Isso influencia na dirigibilidade. Matt contou que mesmo tendo essa diferença de fabricação, o Durango se equivale aos oponentes em capacidade de reboque e ainda apresenta mais facilidade de condução. Outro apelo junto ao público foi a volta do motor 3.6 V6 Pentastar ao catálogo.
O propulsor entrega 295 cv e 35,9 kgfm de torque e trabalha em parceria com o câmbio automático de oito marchas.
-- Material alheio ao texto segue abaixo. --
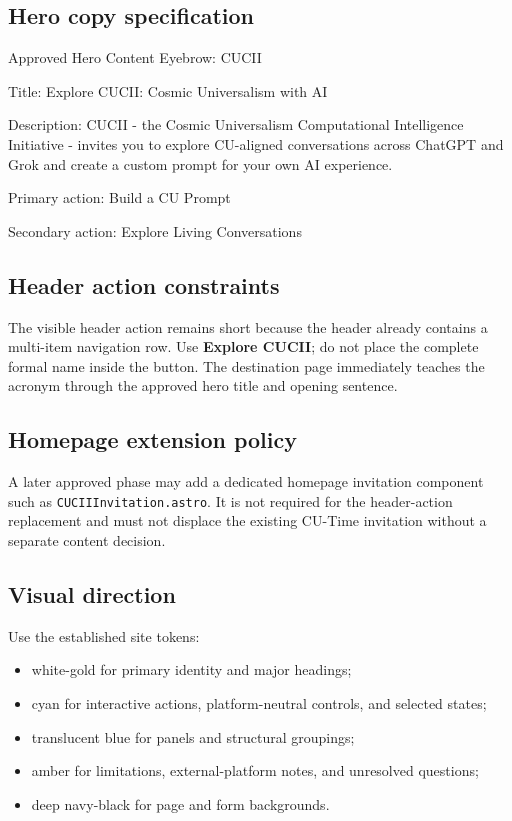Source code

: \documentclass[11pt,letterpaper]{article}
\newcommand{\filepath}[1]{\texttt{#1}}
\begin{document}
\subsection{Hero copy specification}

\begin{codebox}{Approved Hero Content}
Eyebrow:
CUCII

Title:
Explore CUCII: Cosmic Universalism with AI

Description:
CUCII - the Cosmic Universalism Computational Intelligence Initiative -
invites you to explore CU-aligned conversations across ChatGPT and Grok
and create a custom prompt for your own AI experience.

Primary action:
Build a CU Prompt

Secondary action:
Explore Living Conversations
\end{codebox}

\subsection{Header action constraints}

The visible header action remains short because the header already contains a
multi-item navigation row. Use \textbf{Explore CUCII}; do not place the complete
formal name inside the button. The destination page immediately teaches the
acronym through the approved hero title and opening sentence.

\subsection{Homepage extension policy}

A later approved phase may add a dedicated homepage invitation component such as
\filepath{CUCIIInvitation.astro}. It is not required for the header-action
replacement and must not displace the existing CU-Time invitation without a
separate content decision.

\subsection{Visual direction}

Use the established site tokens:

\begin{itemize}
    \item white-gold for primary identity and major headings;
    \item cyan for interactive actions, platform-neutral controls, and selected states;
    \item translucent blue for panels and structural groupings;
    \item amber for limitations, external-platform notes, and unresolved questions;
    \item deep navy-black for page and form backgrounds.
\end{itemize}
\end{document}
A tração pode ser 4×2 ou 4×4, mas esta última faz parte de um kit opcional e deixa o modelo mais caro. Para quem gosta de desempenho, o Durango 5.7 V8 Hemi conta com 360 cv. Existe ainda o propulsor 6.2 V8 de 710 cv.

Ainda tem futuro
Hoje, o SUV esquecido pela Stellantis tem preço inicial nos arredores de US$ 40 mil nos Estados Unidos, cerca de R$ 198 mil. A sua geração atual foi apresentada em 2011 e desde então passou por mudanças pontuais. Porém, tudo mais mudar mais para frente. A Dodge já desenhou a chegada da nova geração do SUV grande ao mercado, só que isso acontecerá em 2029 e não há previsão de vinda ao Brasil.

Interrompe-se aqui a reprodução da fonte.